Bir yaşından sonra bebekler iki mucize gerçekleştirir: Yürümek ve konuşmak. Bunlar mucizedir, çünkü ebeveynleri olmadan dolaşabilmek ve isteklerini anlatabilmek demektir. Bu yeni yeteneklerini kullanarak çevreyi tanımaya çalışırlar. Bir yandan bebeğin annesine bağımlılığı sürerken bir yandan da anneden kopmaya çalışır. Bu nedenle anneyle arasında devamlı bir çekişme başlar. Kabul ettiği bir şeyi biraz sonra reddeder, verdiği bir şeyi biraz sonra geri ister. Her şeye itiraz etmek ve 'yok' kelimesini sıkça kullanmak en önemli özelliği haline gelir.
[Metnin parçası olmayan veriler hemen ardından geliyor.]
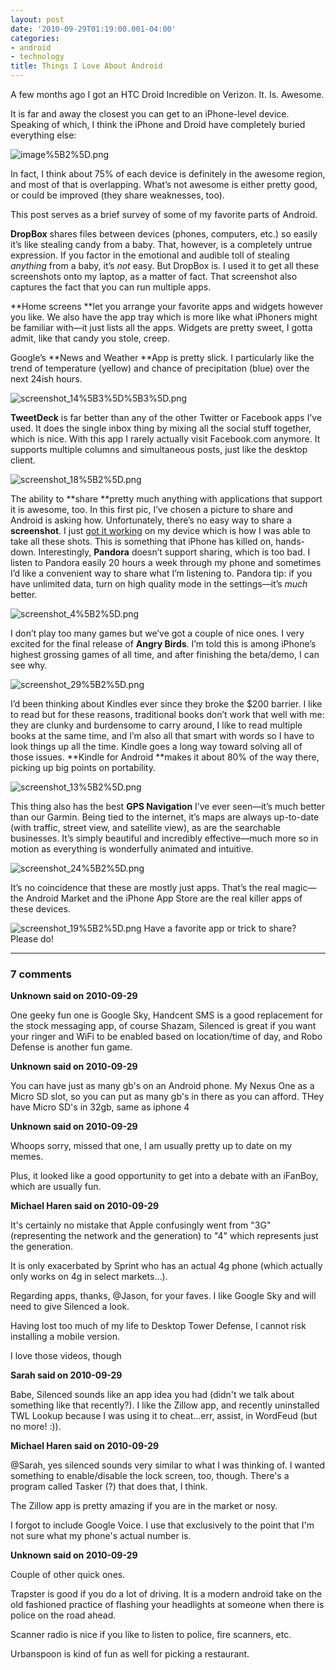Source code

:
 ```yaml
---
layout: post
date: '2010-09-29T01:19:00.001-04:00'
categories:
- android
- technology
title: Things I Love About Android
---
```



A few months ago I got an HTC Droid Incredible on Verizon. It. Is. Awesome.

It is far and away the closest you can get to an iPhone-level device. Speaking of which, I think the iPhone and Droid have completely buried everything else:

![image%5B2%5D.png](/assets/2010/image%5B2%5D.png)

In fact, I think about 75% of each device is definitely in the awesome region, and most of that is overlapping. What’s not awesome is either pretty good, or could be improved (they share weaknesses, too).

This post serves as a brief survey of some of my favorite parts of Android.

**DropBox** shares files between devices (phones, computers, etc.) so easily it’s like stealing candy from a baby. That, however, is a completely untrue expression. If you factor in the emotional and audible toll of stealing *anything* from a baby, it’s *not* easy. But DropBox is. I used it to get all these screenshots onto my laptop, as a matter of fact. That screenshot also captures the fact that you can run multiple apps.

**Home screens **let you arrange your favorite apps and widgets however you like. We also have the app tray which is more like what iPhoners might be familiar with—it just lists all the apps. Widgets are pretty sweet, I gotta admit, like that candy you stole, creep.

Google’s **News and Weather **App is pretty slick. I particularly like the trend of temperature (yellow) and chance of precipitation (blue) over the next 24ish hours.  

![screenshot_14%5B3%5D%5B3%5D.png](/assets/2010/screenshot_14%5B3%5D%5B3%5D.png)

**TweetDeck** is far better than any of the other Twitter or Facebook apps I’ve used. It does the single inbox thing by mixing all the social stuff together, which is nice. With this app I rarely actually visit Facebook.com anymore. It supports multiple columns and simultaneous posts, just like the desktop client.  

![screenshot_18%5B2%5D.png](/assets/2010/screenshot_18%5B2%5D.png) 

The ability to **share **pretty much anything with applications that support it is awesome, too. In this first pic, I’ve chosen a picture to share and Android is asking how. Unfortunately, there’s no easy way to share a **screenshot**. I just [got it working](../../2010/09/how-to-take-screenshots-from-android.html) on my device which is how I was able to take all these shots. This is something that iPhone has killed on, hands-down. Interestingly, **Pandora** doesn’t support sharing, which is too bad. I listen to Pandora easily 20 hours a week through my phone and sometimes I’d like a convenient way to share what I’m listening to. Pandora tip: if you have unlimited data, turn on high quality mode in the settings—it’s *much* better.  

![screenshot_4%5B2%5D.png](/assets/2010/screenshot_4%5B2%5D.png)

I don’t play too many games but we’ve got a couple of nice ones. I very excited for the final release of **Angry Birds**. I’m told this is among iPhone’s highest grossing games of all time, and after finishing the beta/demo, I can see why.  

![screenshot_29%5B2%5D.png](/assets/2010/screenshot_29%5B2%5D.png)

I’d been thinking about Kindles ever since they broke the $200 barrier. I like to read but for these reasons, traditional books don’t work that well with me: they are clunky and burdensome to carry around, I like to read multiple books at the same time, and I’m also all that smart with words so I have to look things up all the time. Kindle goes a long way toward solving all of those issues. **Kindle for Android **makes it about 80% of the way there, picking up big points on portability.   

![screenshot_13%5B2%5D.png](/assets/2010/screenshot_13%5B2%5D.png)

This thing also has the best **GPS Navigation** I’ve ever seen—it’s much better than our Garmin. Being tied to the internet, it’s maps are always up-to-date (with traffic, street view, and satellite view), as are the searchable businesses. It’s simply beautiful and incredibly effective—much more so in motion as everything is wonderfully animated and intuitive.  

![screenshot_24%5B2%5D.png](/assets/2010/screenshot_24%5B2%5D.png)

It’s no coincidence that these are mostly just apps. That’s the real magic—the Android Market and the iPhone App Store are the real killer apps of these devices.  

![screenshot_19%5B2%5D.png](/assets/2010/screenshot_19%5B2%5D.png)           Have a favorite app or trick to share? Please do!

---

### 7 comments

**Unknown said on 2010-09-29**

One geeky fun one is Google Sky, Handcent SMS is a good replacement for the stock messaging app, of course Shazam, Silenced is great if you want your ringer and WiFi to be enabled based on location/time of day, and Robo Defense is another fun game.

**Unknown said on 2010-09-29**

You can have just as many gb's on an Android phone. My Nexus One as a Micro SD slot, so you can put as many gb's in there as you can afford. THey have Micro SD's in 32gb, same as iphone 4

**Unknown said on 2010-09-29**

Whoops sorry, missed that one, I am usually pretty up to date on my memes. 

Plus, it looked like a good opportunity to get into a debate with an iFanBoy, which are usually fun.

**Michael Haren said on 2010-09-29**

It's certainly no mistake that Apple confusingly went from "3G" (representing the network and the generation) to "4" which represents just the generation.

It is only exacerbated by Sprint who has an actual 4g phone (which actually only works on 4g in select markets...).

Regarding apps, thanks, @Jason, for your faves. I like Google Sky and will need to give Silenced a look.

Having lost too much of my life to Desktop Tower Defense, I cannot risk installing a mobile version.

I love those videos, though

**Sarah said on 2010-09-29**

Babe, Silenced sounds like an app idea you had (didn't we talk about something like that recently?).  I like the Zillow app, and recently uninstalled TWL Lookup because I was using it to cheat...err, assist, in WordFeud (but no more! :)).

**Michael Haren said on 2010-09-29**

@Sarah, yes silenced sounds very similar to what I was thinking of. I wanted something to enable/disable the lock screen, too, though. There's a program called Tasker (?) that does that, I think.

The Zillow app is pretty amazing if you are in the market or nosy.

I forgot to include Google Voice. I use that exclusively to the point that I'm not sure what my phone's actual number is.

**Unknown said on 2010-09-29**

Couple of other quick ones. 

Trapster is good if you do a lot of driving. It is a modern android take on the old fashioned practice of flashing your headlights at someone when there is police on the road ahead.

Scanner radio is nice if you like to listen to police, fire scanners, etc.

Urbanspoon is kind of fun as well for picking a restaurant.

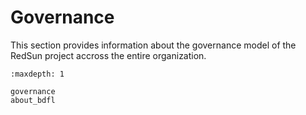 # Governance

This section provides information about the governance model of the RedSun project accross the entire organization.

```{toctree}
:maxdepth: 1

governance
about_bdfl
```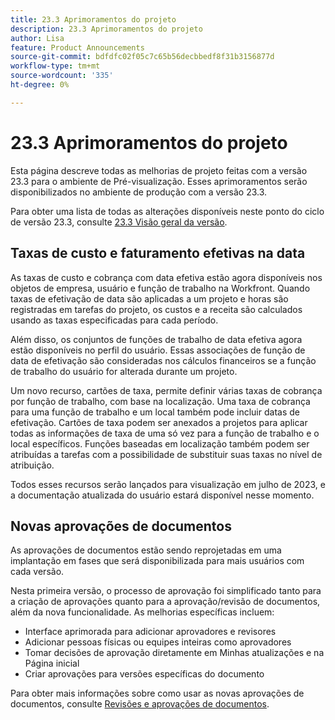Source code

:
 ```yaml
---
title: 23.3 Aprimoramentos do projeto
description: 23.3 Aprimoramentos do projeto
author: Lisa
feature: Product Announcements
source-git-commit: bdfdfc02f05c7c65b56decbbedf8f31b3156877d
workflow-type: tm+mt
source-wordcount: '335'
ht-degree: 0%

---
```


# 23.3 Aprimoramentos do projeto

Esta página descreve todas as melhorias de projeto feitas com a versão 23.3 para o ambiente de Pré-visualização. Esses aprimoramentos serão disponibilizados no ambiente de produção com a versão 23.3.

Para obter uma lista de todas as alterações disponíveis neste ponto do ciclo de versão 23.3, consulte [23.3 Visão geral da versão](/help/quicksilver/product-announcements/product-releases/23.3-release-activity/23-3-release-overview.md).

## Taxas de custo e faturamento efetivas na data

As taxas de custo e cobrança com data efetiva estão agora disponíveis nos objetos de empresa, usuário e função de trabalho na Workfront. Quando taxas de efetivação de data são aplicadas a um projeto e horas são registradas em tarefas do projeto, os custos e a receita são calculados usando as taxas especificadas para cada período.

Além disso, os conjuntos de funções de trabalho de data efetiva agora estão disponíveis no perfil do usuário. Essas associações de função de data de efetivação são consideradas nos cálculos financeiros se a função de trabalho do usuário for alterada durante um projeto.

Um novo recurso, cartões de taxa, permite definir várias taxas de cobrança por função de trabalho, com base na localização. Uma taxa de cobrança para uma função de trabalho e um local também pode incluir datas de efetivação. Cartões de taxa podem ser anexados a projetos para aplicar todas as informações de taxa de uma só vez para a função de trabalho e o local específicos. Funções baseadas em localização também podem ser atribuídas a tarefas com a possibilidade de substituir suas taxas no nível de atribuição.

Todos esses recursos serão lançados para visualização em julho de 2023, e a documentação atualizada do usuário estará disponível nesse momento.

## Novas aprovações de documentos

As aprovações de documentos estão sendo reprojetadas em uma implantação em fases que será disponibilizada para mais usuários com cada versão.

Nesta primeira versão, o processo de aprovação foi simplificado tanto para a criação de aprovações quanto para a aprovação/revisão de documentos, além da nova funcionalidade. As melhorias específicas incluem:

* Interface aprimorada para adicionar aprovadores e revisores
* Adicionar pessoas físicas ou equipes inteiras como aprovadores
* Tomar decisões de aprovação diretamente em Minhas atualizações e na Página inicial
* Criar aprovações para versões específicas do documento

Para obter mais informações sobre como usar as novas aprovações de documentos, consulte [Revisões e aprovações de documentos](https://experienceleague.adobe.com/docs/workfront/using/review-and-approve-work/document-reviews-and-approvals/document-reviews-and-approvals.html?lang=en).
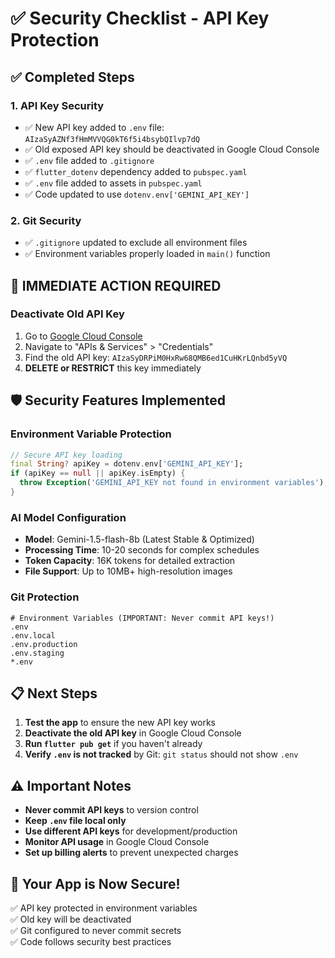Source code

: # ✅ Security Checklist - API Key Protection

## ✅ Completed Steps

### 1. **API Key Security**
- ✅ New API key added to `.env` file: `AIzaSyAZNf3fHmMVVQG0kT6f5i4bsybQIlvp7dQ`
- ✅ Old exposed API key should be deactivated in Google Cloud Console
- ✅ `.env` file added to `.gitignore` 
- ✅ `flutter_dotenv` dependency added to `pubspec.yaml`
- ✅ `.env` file added to assets in `pubspec.yaml`
- ✅ Code updated to use `dotenv.env['GEMINI_API_KEY']`

### 2. **Git Security**
- ✅ `.gitignore` updated to exclude all environment files
- ✅ Environment variables properly loaded in `main()` function

## 🚨 IMMEDIATE ACTION REQUIRED

### **Deactivate Old API Key**
1. Go to [Google Cloud Console](https://console.cloud.google.com/)
2. Navigate to "APIs & Services" > "Credentials"
3. Find the old API key: `AIzaSyDRPiM0HxRw68QMB6ed1CuHKrLQnbd5yVQ`
4. **DELETE or RESTRICT** this key immediately

## 🛡️ Security Features Implemented

### **Environment Variable Protection**
```dart
// Secure API key loading
final String? apiKey = dotenv.env['GEMINI_API_KEY'];
if (apiKey == null || apiKey.isEmpty) {
  throw Exception('GEMINI_API_KEY not found in environment variables');
}
```

### **AI Model Configuration**
- **Model**: Gemini-1.5-flash-8b (Latest Stable & Optimized)
- **Processing Time**: 10-20 seconds for complex schedules
- **Token Capacity**: 16K tokens for detailed extraction
- **File Support**: Up to 10MB+ high-resolution images

### **Git Protection**
```gitignore
# Environment Variables (IMPORTANT: Never commit API keys!)
.env
.env.local
.env.production
.env.staging
*.env
```

## 📋 Next Steps

1. **Test the app** to ensure the new API key works
2. **Deactivate the old API key** in Google Cloud Console
3. **Run `flutter pub get`** if you haven't already
4. **Verify `.env` is not tracked** by Git: `git status` should not show `.env`

## ⚠️ Important Notes

- **Never commit API keys** to version control
- **Keep `.env` file local only**
- **Use different API keys** for development/production
- **Monitor API usage** in Google Cloud Console
- **Set up billing alerts** to prevent unexpected charges

## 🔐 Your App is Now Secure!

✅ API key protected in environment variables  
✅ Old key will be deactivated  
✅ Git configured to never commit secrets  
✅ Code follows security best practices  
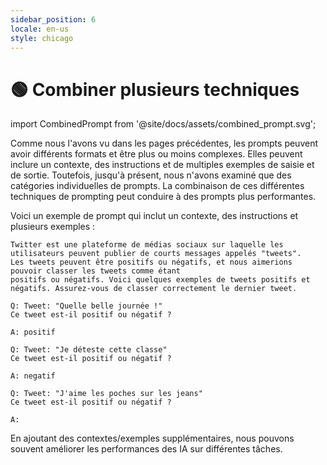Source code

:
 ```yaml
---
sidebar_position: 6
locale: en-us
style: chicago
---
```


# 🟢 Combiner plusieurs techniques

import CombinedPrompt from '@site/docs/assets/combined_prompt.svg';

<div style={{textAlign: 'center'}}>
  <CombinedPrompt style={{width:"500px",height:"300px",verticalAlign:"top"}}/>
</div>

Comme nous l'avons vu dans les pages précédentes, les prompts peuvent avoir différents formats et être plus ou moins complexes.
Elles peuvent inclure un contexte, des instructions et de multiples exemples de saisie et de sortie. 
Toutefois, jusqu'à présent, nous n'avons examiné que des catégories individuelles de prompts. 
La combinaison de ces différentes techniques de prompting peut conduire à des prompts plus performantes. 

Voici un exemple de prompt qui inclut un contexte, des instructions et plusieurs exemples :

```text
Twitter est une plateforme de médias sociaux sur laquelle les utilisateurs peuvent publier de courts messages appelés "tweets".
Les tweets peuvent être positifs ou négatifs, et nous aimerions pouvoir classer les tweets comme étant
positifs ou négatifs. Voici quelques exemples de tweets positifs et négatifs. Assurez-vous de classer correctement le dernier tweet.

Q: Tweet: "Quelle belle journée !"
Ce tweet est-il positif ou négatif ?

A: positif

Q: Tweet: "Je déteste cette classe"
Ce tweet est-il positif ou négatif ?

A: negatif

Q: Tweet: "J'aime les poches sur les jeans"
Ce tweet est-il positif ou négatif ?

A:
```

En ajoutant des contextes/exemples supplémentaires, nous pouvons souvent améliorer les performances des IA
sur différentes tâches. 

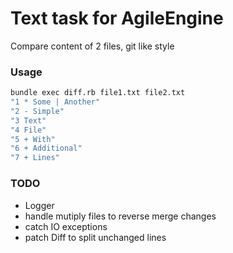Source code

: # Text task for AgileEngine
Compare content of 2 files, git like style

### Usage
```sh
bundle exec diff.rb file1.txt file2.txt
"1 * Some | Another"
"2 - Simple"
"3 Text"
"4 File"
"5 + With"
"6 + Additional"
"7 + Lines"
```


### TODO
* Logger
* handle mutiply files to reverse merge changes
* catch IO exceptions
* patch Diff to split unchanged lines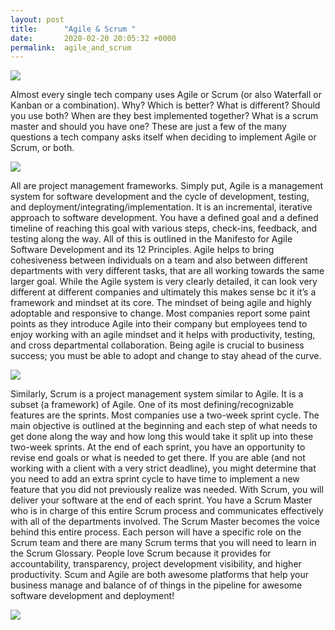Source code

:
 ```yaml
---
layout: post
title:      "Agile & Scrum "
date:       2020-02-20 20:05:32 +0000
permalink:  agile_and_scrum
---
```




![](https://media.giphy.com/media/xT1XGOGdyDrL2BTfxK/giphy.gif)

Almost every single tech company uses Agile or Scrum (or also Waterfall or Kanban or a combination). Why? Which is better? What is different? Should you use both? When are they best implemented together? What is a scrum master and should you have one? These are just a few of the many questions a tech company asks itself when deciding to implement Agile or Scrum, or both. 


![](https://media.giphy.com/media/CQDmX4bCoJTNK/giphy.gif)

All are project management frameworks. Simply put, Agile is a management system for software development and the cycle of development, testing, and deployment/integrating/implementation. It is an incremental, iterative approach to software development. You have a defined goal and a defined timeline of reaching this goal with various steps, check-ins, feedback, and testing along the way. All of this is outlined in the Manifesto for Agile Software Development and its 12 Principles. Agile helps to bring cohesiveness between individuals on a team and also between different departments with very different tasks, that are all working towards the same larger goal. While the Agile system is very clearly detailed, it can look very different at different companies and ultimately this makes sense bc it it’s a framework and mindset at its core. The mindset of being agile and highly adoptable and responsive to change. Most companies report some paint points as they introduce Agile into their company but employees tend to enjoy working with an agile mindset and it helps with productivity, testing, and cross departmental collaboration. Being agile is crucial to business success; you must be able to adopt and change to stay ahead of the curve. 

![](https://media.giphy.com/media/Q1LPV0vs7oKqc/giphy.gif)

Similarly, Scrum is a project management system similar to Agile. It is a subset (a framework) of Agile. One of its most defining/recognizable features are the sprints. Most companies use a two-week sprint cycle. The main objective is outlined at the beginning and each step of what needs to get done along the way and how long this would take it split up into these two-week sprints. At the end of each sprint, you have an opportunity to revise end goals or what is needed to get there. If you are able (and not working with a client with a very strict deadline), you might determine that you need to add an extra sprint cycle to have time to implement a new feature that you did not previously realize was needed. With Scrum, you will deliver your software at the end of each sprint. You have a Scrum Master who is in charge of this entire Scrum process and communicates effectively with all of the departments involved. The Scrum Master becomes the voice behind this entire process. Each person will have a specific role on the Scrum team and there are many Scrum terms that you will need to learn in the Scrum Glossary. People love Scrum because it provides for accountability, transparency, project development visibility, and higher productivity. Scum and Agile are both awesome platforms that help your business manage and balance of of things in the pipeline for awesome software development and deployment! 

![](https://media.giphy.com/media/yHKOzZnHZyjkY/giphy.gif)

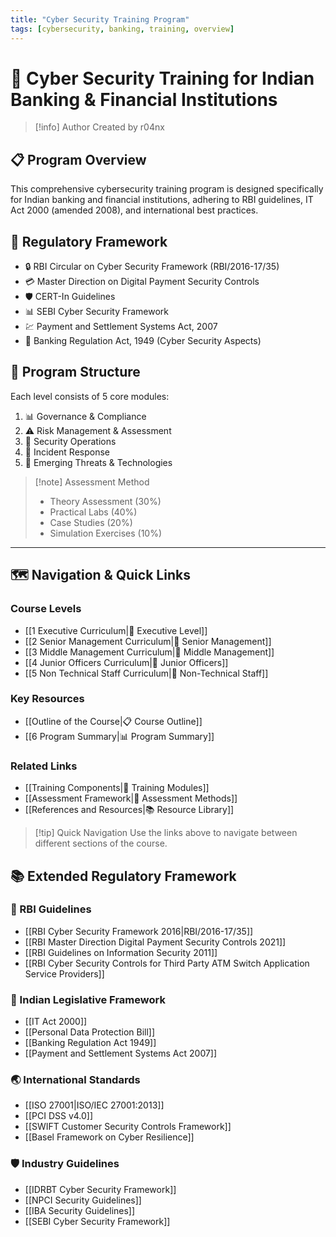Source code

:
 ```yaml
---
title: "Cyber Security Training Program"
tags: [cybersecurity, banking, training, overview]
---
```


# 🏦 Cyber Security Training for Indian Banking & Financial Institutions

> [!info] Author
> Created by r04nx

## 📋 Program Overview
This comprehensive cybersecurity training program is designed specifically for Indian banking and financial institutions, adhering to RBI guidelines, IT Act 2000 (amended 2008), and international best practices.

## 📜 Regulatory Framework
- 🔒 RBI Circular on Cyber Security Framework (RBI/2016-17/35)
- 💳 Master Direction on Digital Payment Security Controls
- 🛡️ CERT-In Guidelines
- 📊 SEBI Cyber Security Framework
- 💹 Payment and Settlement Systems Act, 2007
- 📘 Banking Regulation Act, 1949 (Cyber Security Aspects)

## 🎯 Program Structure
Each level consists of 5 core modules:

1. 📊 Governance & Compliance
2. ⚠️ Risk Management & Assessment
3. 🔐 Security Operations
4. 🚨 Incident Response
5. 🔮 Emerging Threats & Technologies

> [!note] Assessment Method
> - Theory Assessment (30%)
> - Practical Labs (40%)
> - Case Studies (20%)
> - Simulation Exercises (10%)

---

## 🗺️ Navigation & Quick Links

### Course Levels
- [[1 Executive Curriculum|👔 Executive Level]]
- [[2 Senior Management Curriculum|👥 Senior Management]]
- [[3 Middle Management Curriculum|🔧 Middle Management]]
- [[4 Junior Officers Curriculum|💼 Junior Officers]]
- [[5 Non Technical Staff Curriculum|👤 Non-Technical Staff]]

### Key Resources
- [[Outline of the Course|📋 Course Outline]]
- [[6 Program Summary|📊 Program Summary]]

### Related Links
- [[Training Components|🎯 Training Modules]]
- [[Assessment Framework|📝 Assessment Methods]]
- [[References and Resources|📚 Resource Library]]

> [!tip] Quick Navigation
> Use the links above to navigate between different sections of the course.

## 📚 Extended Regulatory Framework

### 🏦 RBI Guidelines
- [[RBI Cyber Security Framework 2016|RBI/2016-17/35]]
- [[RBI Master Direction Digital Payment Security Controls 2021]]
- [[RBI Guidelines on Information Security 2011]]
- [[RBI Cyber Security Controls for Third Party ATM Switch Application Service Providers]]

### 🔐 Indian Legislative Framework
- [[IT Act 2000]]
- [[Personal Data Protection Bill]]
- [[Banking Regulation Act 1949]]
- [[Payment and Settlement Systems Act 2007]]

### 🌏 International Standards
- [[ISO 27001|ISO/IEC 27001:2013]]
- [[PCI DSS v4.0]]
- [[SWIFT Customer Security Controls Framework]]
- [[Basel Framework on Cyber Resilience]]

### 🛡️ Industry Guidelines
- [[IDRBT Cyber Security Framework]]
- [[NPCI Security Guidelines]]
- [[IBA Security Guidelines]]
- [[SEBI Cyber Security Framework]]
Bu dönemde çocuklar kendi yaş grubuyla bir arada bile olsa pek oynamazlar. Genellikle kendi kendilerine oynarlar. Birliktelikleri, sadece oyuncağı "Benim, benim" şeklinde paylaşamamaktan ibarettir. En çok sevdikleri oyuncaklar, ses çıkaran oyuncaklardır.
NEDİR BU KORKUNÇ İKİ?
Anne babaları endişelendiren ve 'korkunç iki' diye adlandırılan dönem, çocuklara tuvalet eğitiminin verildiği iki yaşın öncesini ve sonrasındaki altı aylık süreci kapsar. Anne-babaların bu eğitimi verme sürecinde çocuklarıyla yaşadıkları çatışmalar, eğitimin kendisinin güçlüğünden çok bu yaş döneminin kendine özgü zorluklarından kaynaklanabilmektedir. İki yaş, hem ebeveyn hem de çocuk için bir geçiş dönemidir. Bebeklik bitmek üzeredir. Çocuk, bazı şeylere sahip olmakla, ele geçirmekle ilgili planlar yapmaya başlamıştır ve bunun başkaları tarafından kesinlikle engellenmesini istemez. Tüm bunlar bebeklikten çocukluğa geçişin işaretleridir ve bu, tıpkı çocukluktan erişkinliğe geçişteki ergenlik dönemini çağrıştırır. Bu sebeple de 'korkunç iki' diye adlandırılır. En uyumlu çocuğun bile bu dönemde en sık kullandığı kelimeler 'benim' ve 'hayır'dır. Kendilerini güvende hissedebilmek için sınırlara ihtiyaç duyarlar. Kendi sınırlarının nerede başlayıp nerede bittiğini öğrenebilmek için sürekli denemeler yaparlar. Üzülmesin, ağlamasın diye ona sınır koymayan, neyi yapıp neyi yapamayacağını net bir şekilde ifade etmeyen annelerin kendilerini ve bebeklerini zor günler bekliyor demektir. Çünkü siz sınırı koymadığınız sürece daha çok ağlayan, daha çok deneme yapan ancak istediği sonuca ulaşamayıp defalarca yeni denemeler yapmak zorunda kalan çocuklarınız olacaktır. Bu durum da hem siz hem de çocuğunuz açısından oldukça yıpratıcı ve hatta örseleyici olabilir. Bu yaşlarda çocukların dikkatinin başka yönlere kolay bir biçimde çekilebileceğini bilmek önemlidir. Bu, çocukla inatlaşmaya girmeden bazı basit sorunların halledilebilmesini sağlar. İnatlaşılan çocuk bazen istedikleri olmayınca tutturur, ağlar, kendini yere atar. Bu duruma 'babaları tutma' denir. Yapılması gereken, aşırı tepki vermeden, çocukla inatlaşmadan kendine zarar vermesini engellemek, ama bu davranış nedeniyle de istediğini yerine getirmemektir. Çünkü isteklerini bu şekilde yaptırmayı öğrenen çocuk, bu davranışını sürdürür.
TUVALET EĞİTİMİNE DİKKAT
Tuvalet eğitimi inatlaşma alanlarından biridir. Ne zaman başlaması gerektiği, nasıl davranılması gerektiği konusunda kargaşa yaşanır. Oysa her konuda aileye bağlı olan bebeğin kendi kontrolünde olan tek şey, kaka ve çişini tutma-bırakma özgürlüğüdür. Bunun da elinden alınmaya çalışılması, inatlaşmaya yol açar. Uygun zamanda, bezden kurtularak bu eğitimi almasına, kendi kendine yemesine, giyinmesine, temizlenmesine izin vermek, onun özerklik kazanmasını sağlayacaktır. Eğer yaş dönemine ilişkin özelliklerini iyi bilirseniz, sorunlar azalır. Böylelikle çocuğunuzun özgüvenli olabilmesi, yapabileceklerini yapıp, yapamayacakları için destek alabilen sağlıklı bir birey olabilmesi için gereken adımları atmaya başlamış olursunuz.